Но по лбу его гладить нельзя. А то он, как вырастет, будет бодаться. Лучше по тёплому черному боку с короткой, но мягкой шёрсткой. Безопасней всего это делать, когда Мишка отвлечётся на цибарку, в которой тётка приносит пойло — солидно разбавленное водой Зорькино молоко с подмешанными к нему отрубями и накрошенным хлебным мякишем. Уже при виде ведра телёнок начинает суетливо перебирать тонкими ножками, шумно дышать и изо всех своих небольших силёнок вытягивать шею по направлению к так вкусно пахнущему мамой и молоком железному сосуду. А как только пойло оказывается в пределах досягаемости, малыш сразу окунается в него почти всей своей большелобой мордахой. Даже глаз из ведра не видно. Потому тётка обязательно одной рукой держит цибарку, чтоб Мишка своими суетливыми, нерасчётливыми движениями не опрокинул её и не разлил пойло по полу, как уже бывало не раз, а другой — придерживает голову телёнка, чтобы он в спешке не опускал ноздри слишком глубоко и не захлёбывался.
Вот тогда, когда Мишка так увлечён едой, что больше ни на что и ни на кого внимания не обращает, его можно и погладить. А так — страшнова-ато…
Если в той же комнате, где стоит Мишка, лечь на пол, заглянуть под лавку и чуть-чуть подождать, чтобы глаза привыкли к полумраку, то можно увидеть сидящую в углу гусыню. Она сначала вытягивает шею и шипит. Но если лежать тихонько и не шевелиться, то птица через какое-то время привыкает к новому неопасному соседу и перестаёт волноваться. Вот тогда из-под неё появляется сначала один, самый смелый, жёлто-серый пушистый комочек. А потом ещё и ещё…
Немного оглядевшись, гусята, возглавляемые самым-самым и неуклюже переваливаясь с боку на бок, направляются к неглубокой чугунной сковородке, из которой можно не только попить воды, но и помочить в ней лапки.
Когда эти пушистые, мягкие комочки выходят к месту водопоя, то оказываются на расстоянии вытянутой руки. Даже ближе. Но брать их нельзя.

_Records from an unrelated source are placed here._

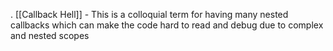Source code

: . [[Callback Hell]] - This is a colloquial term for having many nested callbacks which can make the code hard to read and debug due to complex and nested scopes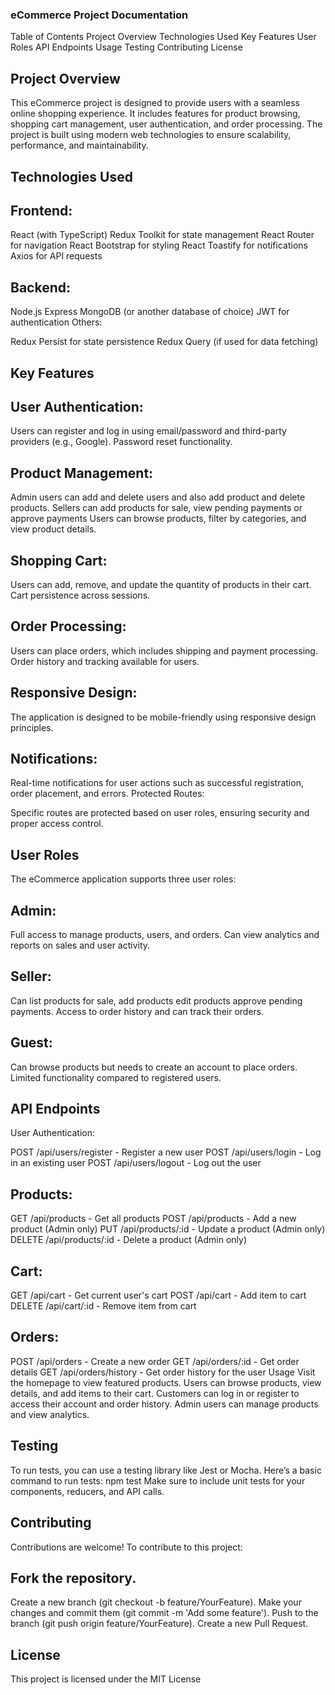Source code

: ### eCommerce Project Documentation
Table of Contents
Project Overview
Technologies Used
Key Features
User Roles
API Endpoints
Usage
Testing
Contributing
License
 ## Project Overview
This eCommerce project is designed to provide users with a seamless online shopping experience. It includes features for product browsing, shopping cart management, user authentication, and order processing. The project is built using modern web technologies to ensure scalability, performance, and maintainability.

## Technologies Used

## Frontend:
React (with TypeScript)
Redux Toolkit for state management
React Router for navigation
React Bootstrap for styling
React Toastify for notifications
Axios for API requests

## Backend:
Node.js
Express
MongoDB (or another database of choice)
JWT for authentication
Others:

Redux Persist for state persistence
Redux Query (if used for data fetching)

## Key Features

## User Authentication:
Users can register and log in using email/password and third-party providers (e.g., Google).
Password reset functionality.

## Product Management:

 Admin users can add and delete users and also add product and delete products.
 Sellers can add products for sale, view pending payments or approve payments
Users can browse products, filter by categories, and view product details.

## Shopping Cart:
Users can add, remove, and update the quantity of products in their cart.
Cart persistence across sessions.

## Order Processing:

Users can place orders, which includes shipping and payment processing.
Order history and tracking available for users.

## Responsive Design:

The application is designed to be mobile-friendly using responsive design principles.

## Notifications:

Real-time notifications for user actions such as successful registration, order placement, and errors.
Protected Routes:

Specific routes are protected based on user roles, ensuring security and proper access control.

## User Roles
The eCommerce application supports three user roles:

## Admin:
Full access to manage products, users, and orders.
Can view analytics and reports on sales and user activity.

## Seller:
Can list products for sale, add products edit products approve pending payments.
Access to order history and can track their orders.

## Guest:
Can browse products but needs to create an account to place orders.
Limited functionality compared to registered users.



## API Endpoints
User Authentication:

POST /api/users/register - Register a new user
POST /api/users/login - Log in an existing user
POST /api/users/logout - Log out the user

## Products:

GET /api/products - Get all products
POST /api/products - Add a new product (Admin only)
PUT /api/products/:id - Update a product (Admin only)
DELETE /api/products/:id - Delete a product (Admin only)

## Cart:

GET /api/cart - Get current user's cart
POST /api/cart - Add item to cart
DELETE /api/cart/:id - Remove item from cart

## Orders:

POST /api/orders - Create a new order
GET /api/orders/:id - Get order details
GET /api/orders/history - Get order history for the user
Usage
Visit the homepage to view featured products.
Users can browse products, view details, and add items to their cart.
Customers can log in or register to access their account and order history.
Admin users can manage products and view analytics.

## Testing
To run tests, you can use a testing library like Jest or Mocha. Here’s a basic command to run tests:
 npm test
Make sure to include unit tests for your components, reducers, and API calls.

## Contributing
Contributions are welcome! To contribute to this project:

## Fork the repository.
Create a new branch (git checkout -b feature/YourFeature).
Make your changes and commit them (git commit -m 'Add some feature').
Push to the branch (git push origin feature/YourFeature).
Create a new Pull Request.
## License
This project is licensed under the MIT License
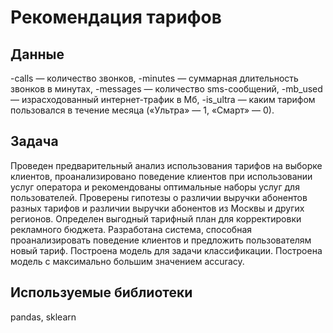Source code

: # Рекомендация тарифов

## Данные 
-сalls — количество звонков,
-minutes — суммарная длительность звонков в минутах,
-messages — количество sms-сообщений,
-mb_used — израсходованный интернет-трафик в Мб,
-is_ultra — каким тарифом пользовался в течение месяца («Ультра» — 1, «Смарт» — 0).

## Задача 
Проведен предварительный анализ использования тарифов на выборке клиентов, проанализировано поведение клиентов при использовании услуг оператора и рекомендованы оптимальные наборы услуг для пользователей. Проверены гипотезы о различии выручки абонентов разных тарифов и
различии выручки абонентов из Москвы и других регионов. Определен выгодный тарифный план для корректировки рекламного бюджета.
Разработана система, способная проанализировать поведение клиентов и предложить пользователям новый тариф. Построена модель для задачи классификации. 
Построена модель с максимально большим значением accuracy. 


## Используемые библиотеки
pandas, sklearn
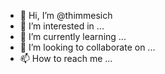 - 👋 Hi, I’m @thimmesich
- 👀 I’m interested in ...
- 🌱 I’m currently learning ...
- 💞️ I’m looking to collaborate on ...
- 📫 How to reach me ...

<!---
thimmesich/thimmesich is a ✨ special ✨ repository because its `README.md` (this file) appears on your GitHub profile.
You can click the Preview link to take a look at your changes.
--->
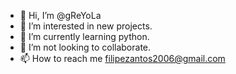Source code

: - 👋 Hi, I’m @gReYoLa
- 👀 I’m interested in new projects.
- 🌱 I’m currently learning python.
- 💞️ I’m not looking to collaborate.
- 📫 How to reach me filipezantos2006@gmail.com

<!---
gReYoLa/gReYoLa is a ✨ special ✨ repository because its `README.md` (this file) appears on your GitHub profile.
You can click the Preview link to take a look at your changes.
--->
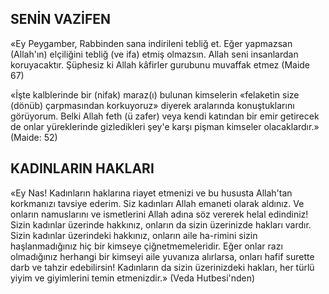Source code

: ## SENİN VAZİFEN

«Ey Peygamber, Rabbinden sana indirile­ni tebliğ et. Eğer yapmazsan (Allah'ın) elçili­ğini tebliğ (ve ifa) etmiş olmazsın. Allah seni insanlardan koruyacaktır. Şüphesiz ki Allah kâfirler gurubunu muvaffak etmez (Maide 67)

«İşte kalblerinde bir (nifak) maraz(ı) bu­lunan kimselerin «felaketin size (dönüb) çarpmasından korkuyoruz» diyerek aralarında ko­nuştuklarını görüyorum. Belki Allah feth (ü za­fer) veya kendi katından bir emir getirecek de onlar yüreklerinde gizledikleri şey'e karşı pişman kimseler olacaklardır.» (Maide: 52)

## KADINLARIN HAKLARI

«Ey Nas! Kadınların haklarına riayet et­menizi ve bu hususta Allah'tan korkmanızı tavsiye ederim. Siz kadınları Allah emaneti olarak aldınız. Ve onların namuslarını ve is­metlerini Allah adına söz vererek helal edin­diniz! Sizin kadınlar üzerinde hakkınız, onla­rın da sizin üzerinizde hakları vardır. Sizin kadınlar üzerindeki hakkınız, onların aile ha-rimini sizin haşlanmadığınız hiç bir kimseye çiğnetmemeleridir. Eğer onlar razı olmadığınız herhangi bir kimseyi aile yuvanıza alırlarsa, onları hafif surette darb ve tahzir edebilirsin! Kadınların da sizin üzerinizdeki hakları, her türlü yiyim ve giyimlerini temin etmenizdir.» (Veda Hutbesi'nden)
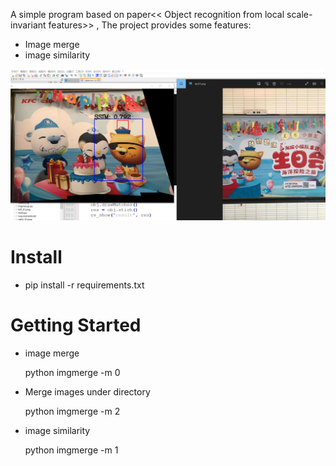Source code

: A simple program based on  paper<< Object recognition from local scale-invariant features>> , The project provides some features:
* Image merge 
* image similarity 

![](https://github.com/qjchen1972/image-merge/blob/main/img/sim.png)

Install
===
* pip install -r requirements.txt

Getting Started
====
* image merge
  
  python imgmerge -m 0
  
* Merge images under directory
  
  python imgmerge -m 2
  
* image  similarity  
  
  python imgmerge -m 1
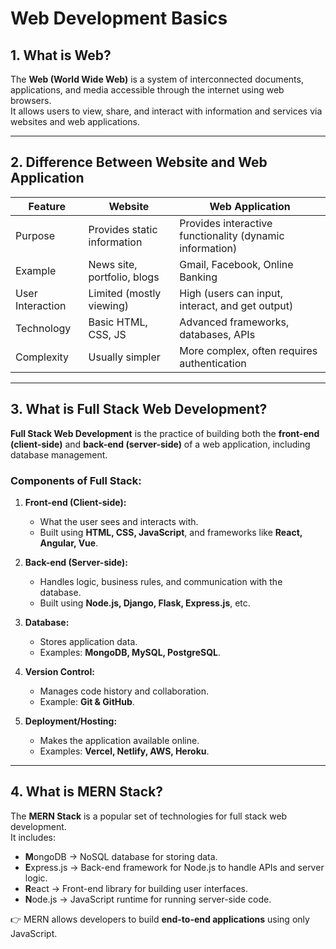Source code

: # Web Development Basics

## 1. What is Web?
The **Web (World Wide Web)** is a system of interconnected documents, applications, and media accessible through the internet using web browsers.  
It allows users to view, share, and interact with information and services via websites and web applications.

---

## 2. Difference Between Website and Web Application

| Feature            | Website                                    | Web Application                               |
|--------------------|--------------------------------------------|-----------------------------------------------|
| Purpose            | Provides static information                | Provides interactive functionality (dynamic information)             |
| Example            | News site, portfolio, blogs                       | Gmail, Facebook, Online Banking                |
| User Interaction   | Limited (mostly viewing)                   | High (users can input, interact, and get output) |
| Technology         | Basic HTML, CSS, JS                        | Advanced frameworks, databases, APIs           |
| Complexity         | Usually simpler                            | More complex, often requires authentication    |

---

## 3. What is Full Stack Web Development?
**Full Stack Web Development** is the practice of building both the **front-end (client-side)** and **back-end (server-side)** of a web application, including database management.

### Components of Full Stack:
1. **Front-end (Client-side):**
   - What the user sees and interacts with.
   - Built using **HTML, CSS, JavaScript**, and frameworks like **React, Angular, Vue**.

2. **Back-end (Server-side):**
   - Handles logic, business rules, and communication with the database.
   - Built using **Node.js, Django, Flask, Express.js**, etc.

3. **Database:**
   - Stores application data.
   - Examples: **MongoDB, MySQL, PostgreSQL**.

4. **Version Control:**
   - Manages code history and collaboration.
   - Example: **Git & GitHub**.

5. **Deployment/Hosting:**
   - Makes the application available online.
   - Examples: **Vercel, Netlify, AWS, Heroku**.

---

## 4. What is MERN Stack?
The **MERN Stack** is a popular set of technologies for full stack web development.  
It includes:

- **M**ongoDB → NoSQL database for storing data.  
- **E**xpress.js → Back-end framework for Node.js to handle APIs and server logic.  
- **R**eact → Front-end library for building user interfaces.  
- **N**ode.js → JavaScript runtime for running server-side code.  

👉 MERN allows developers to build **end-to-end applications** using only JavaScript.
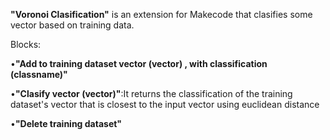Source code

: **"Voronoi Clasification"** is an extension for Makecode that clasifies some vector based on training data.

Blocks:

  •**"Add to training dataset vector (vector) , with classification (classname)"**

  •**"Clasify vector (vector)"**:It returns the classification of the training dataset's vector that is closest to the input vector using euclidean distance 

  •**"Delete training dataset"**
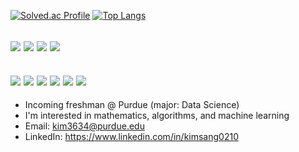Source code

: [![Solved.ac Profile](http://mazassumnida.wtf/api/generate_badge?boj=ilksh)](https://solved.ac/ilksh)
[![Top Langs](https://github-readme-stats.vercel.app/api/top-langs/?username=ilksh&layout=compact)](https://github.com/ilksh/github-readme-stats)

<img src="https://img.shields.io/badge/C++-00599C?style=flat-square&logo=cplusplus&logoColor=white"> <img src="https://img.shields.io/badge/Python-3776AB?style=flat-square&logo=python&logoColor=white"> <img src="https://img.shields.io/badge/Java-007396?style=flat-square&logo=java&logoColor=white"> <img src="https://img.shields.io/badge/R-276DC3?style=flat-square&logo=r&logoColor=white"> 
---
<img src="https://img.shields.io/badge/GitHub-181717?style=flat-square&logo=github&logoColor=white"> <img src="https://img.shields.io/badge/PyCharm-000000?style=flat-square&logo=pycharm&logoColor=white"> <img src="https://img.shields.io/badge/IntelliJ IDEA-000000?style=flat-square&logo=intellijidea&logoColor="> <img src="https://img.shields.io/badge/Visual Studio Code-007ACC?style=flat-square&logo=visual studio code&logoColor=white"> <img src="https://img.shields.io/badge/Xcode-147EFB?style=flat-square&logo=xcode&logoColor=white"> <img src="https://img.shields.io/badge/Jupyter-F37626?style=flat-square&logo=jupyter&logoColor=white"> 
---
- Incoming freshman @ Purdue (major: Data Science)
- I'm interested in mathematics, algorithms, and machine learning
- Email: kim3634@purdue.edu
- LinkedIn: https://www.linkedin.com/in/kimsang0210
<!--
**ilksh/ilksh** is a ✨ _special_ ✨ repository because its `README.md` (this file) appears on your GitHub profile.



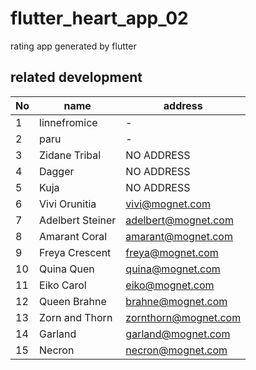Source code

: # flutter_heart_app_02

rating app generated by flutter

## related development

| No | name | address |
| - | - | - |
| 1 | linnefromice | - |
| 2 | paru | - |
| 3 | Zidane Tribal | NO ADDRESS |
| 4 | Dagger | NO ADDRESS |
| 5 | Kuja | NO ADDRESS |
| 6 | Vivi Orunitia | vivi@mognet.com |
| 7 | Adelbert Steiner | adelbert@mognet.com |
| 8 | Amarant Coral | amarant@mognet.com |
| 9 | Freya Crescent | freya@mognet.com |
| 10 | Quina Quen | quina@mognet.com |
| 11 | Eiko Carol | eiko@mognet.com |
| 12 | Queen Brahne | brahne@mognet.com |
| 13 | Zorn and Thorn | zornthorn@mognet.com |
| 14 | Garland | garland@mognet.com |
| 15 | Necron | necron@mognet.com |
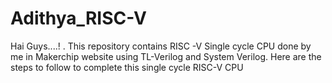 # Adithya_RISC-V
Hai Guys....! . This repository contains RISC -V Single cycle CPU done by me in Makerchip website using TL-Verilog and System Verilog.
Here are the steps to follow to complete this single cycle RISC-V CPU
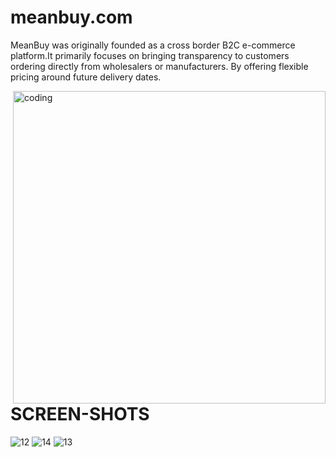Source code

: # meanbuy.com

MeanBuy was originally founded as a cross border B2C e-commerce platform.It primarily focuses on bringing transparency to customers ordering directly from wholesalers or manufacturers. By offering flexible pricing around future delivery dates.

<img align="right" alt="coding" width="500" src='https://d64lkarmo2mrq.cloudfront.net/baselogo.png'>

# SCREEN-SHOTS
<div>
  <img src="https://user-images.githubusercontent.com/107465553/215099346-b60e3690-b2bd-4a11-becf-1680b700a1c2.png" alt="12" border="0" />
  <img src="https://user-images.githubusercontent.com/107465553/215099336-59b19da6-7fdb-4a74-a008-5c1d5b438eb6.png" alt="14" border="0" />
  <img src="https://user-images.githubusercontent.com/107465553/215099348-f9d39223-c2d4-4c96-b557-ac6f0263491b.png" alt="13" border="0" />
</div>
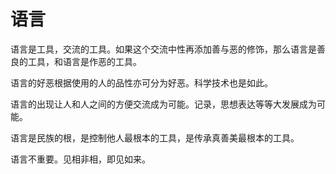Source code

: # 语言

语言是工具，交流的工具。如果这个交流中性再添加善与恶的修饰，那么语言是善良的工具，和语言是作恶的工具。

语言的好恶根据使用的人的品性亦可分为好恶。科学技术也是如此。

语言的出现让人和人之间的方便交流成为可能。记录，思想表达等等大发展成为可能。

语言是民族的根，是控制他人最根本的工具，是传承真善美最根本的工具。

语言不重要。见相非相，即见如来。
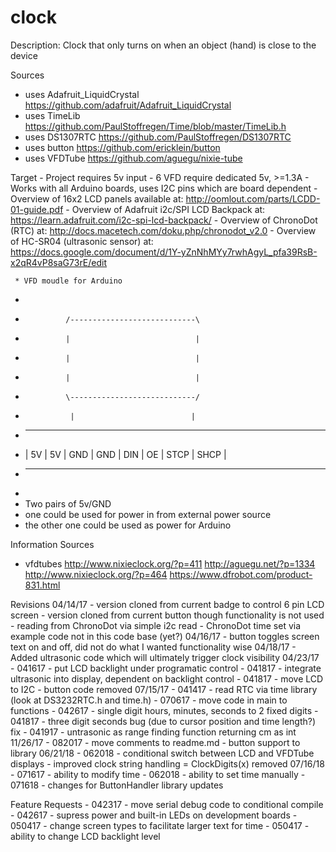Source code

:# clock

Description: Clock that only turns on when an object (hand) is close to the device

Sources
  - uses Adafruit_LiquidCrystal https://github.com/adafruit/Adafruit_LiquidCrystal
  - uses TimeLib https://github.com/PaulStoffregen/Time/blob/master/TimeLib.h
  - uses DS1307RTC https://github.com/PaulStoffregen/DS1307RTC
  - uses button https://github.com/ericklein/button
  - uses VFDTube https://github.com/aguegu/nixie-tube
    
  Target
    - Project requires 5v input
    - 6 VFD require dedicated 5v, >=1.3A
    - Works with all Arduino boards, uses I2C pins which are board dependent
    - Overview of 16x2 LCD panels available at: http://oomlout.com/parts/LCDD-01-guide.pdf
    - Overview of Adafruit i2c/SPI LCD Backpack at: https://learn.adafruit.com/i2c-spi-lcd-backpack/
    - Overview of ChronoDot (RTC) at: http://docs.macetech.com/doku.php/chronodot_v2.0
    - Overview of HC-SR04 (ultrasonic sensor) at: https://docs.google.com/document/d/1Y-yZnNhMYy7rwhAgyL_pfa39RsB-x2qR4vP8saG73rE/edit

     * VFD moudle for Arduino
 *
 *              /----------------------------\
 *              |                            |
 *              |                            |
 *              |                            |
 *              \----------------------------/
 *               |                          |
 * ------------------------------------------------
 * | 5V | 5V | GND | GND | DIN | OE | STCP | SHCP |
 * ------------------------------------------------
 *
 * Two pairs of 5v/GND
 * one could be used for power in from external power source
 * the other one could be used as power for Arduino

 Information Sources
  - vfdtubes
    http://www.nixieclock.org/?p=411
    http://aguegu.net/?p=1334
    http://www.nixieclock.org/?p=464
    https://www.dfrobot.com/product-831.html
    
  Revisions
  04/14/17 
    - version cloned from current badge to control 6 pin LCD screen
    - version cloned from current button though functionality is not used
    - reading from ChronoDot via simple i2c read
    - ChronoDot time set via example code not in this code base (yet?)
  04/16/17
    - button toggles screen text on and off, did not do what I wanted functionality wise
  04/18/17
    - Added ultrasonic code which will ultimately trigger clock visibility
  04/23/17
    - 041617 - put LCD backlight under programatic control
    - 041817 - integrate ultrasonic into display, dependent on backlight control
    - 041817 - move LCD to I2C
    - button code removed
  07/15/17
    - 041417 - read RTC via time library (look at DS3232RTC.h and time.h)
    - 070617 - move code in main to functions
    - 042617 - single digit hours, minutes, seconds to 2 fixed digits
    - 041817 - three digit seconds bug (due to cursor position and time length?) fix
    - 041917 - untrasonic as range finding function returning cm as int
  11/26/17
    - 082017 - move comments to readme.md
    - button support to library
  06/21/18
    - 062018 - conditional switch between LCD and VFDTube displays
    - improved clock string handling = ClockDigits(x) removed
  07/16/18
    - 071617 - ability to modify time
    - 062018 - ability to set time manually
    - 071618 - changes for ButtonHandler library updates

  Feature Requests
    - 042317 - move serial debug code to conditional compile
  	- 042617 - supress power and built-in LEDs on development boards
  	- 050417 - change screen types to facilitate larger text for time
  	- 050417 - ability to change LCD backlight level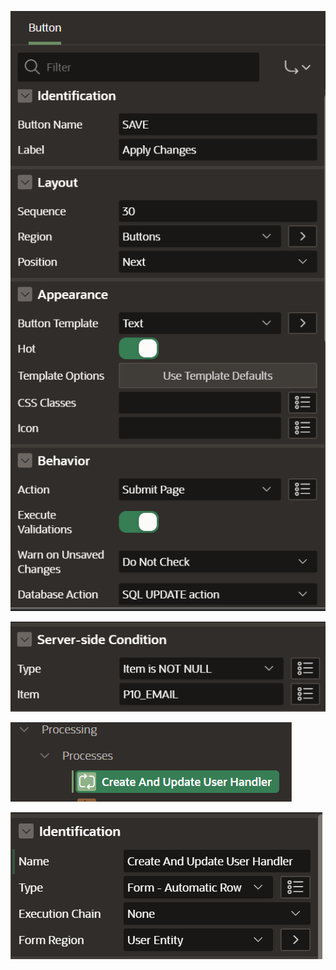 ![Alt text](../../../apex/book-m-config-8.png)

![Alt text](../../../apex/user-m-config-5.png)

![Alt text](../../../apex/user-m-config-8.png)

![Alt text](../../../apex/user-m-config-9.png)
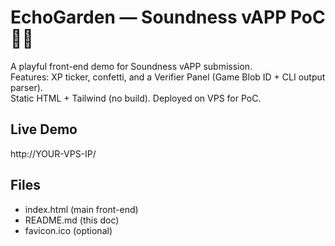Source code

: # EchoGarden — Soundness vAPP PoC 🌱✨

A playful front-end demo for Soundness vAPP submission.  
Features: XP ticker, confetti, and a Verifier Panel (Game Blob ID + CLI output parser).  
Static HTML + Tailwind (no build). Deployed on VPS for PoC.

## Live Demo
http://YOUR-VPS-IP/

## Files
- index.html (main front-end)
- README.md (this doc)
- favicon.ico (optional)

После той, прошлогодней, истории с цыплёнком это мне строго-настрого запрещено. Заборонено, как говорит бабуля. Ах, да вы же не знаете той страшной истории… Но о ней — как-нибудь в другой раз, так как сейчас Петька, только что, высунув язык и от усердия ставя по две-три кляксы на каждой страничке, возился со своими уроками, пыхтел на всю хату, как тот маневровый паровоз на станции, вдруг с шумом захлопнул учебник:
— Кось…
— Шо?
— Долго там, на полу, среди гусят, валяться будешь?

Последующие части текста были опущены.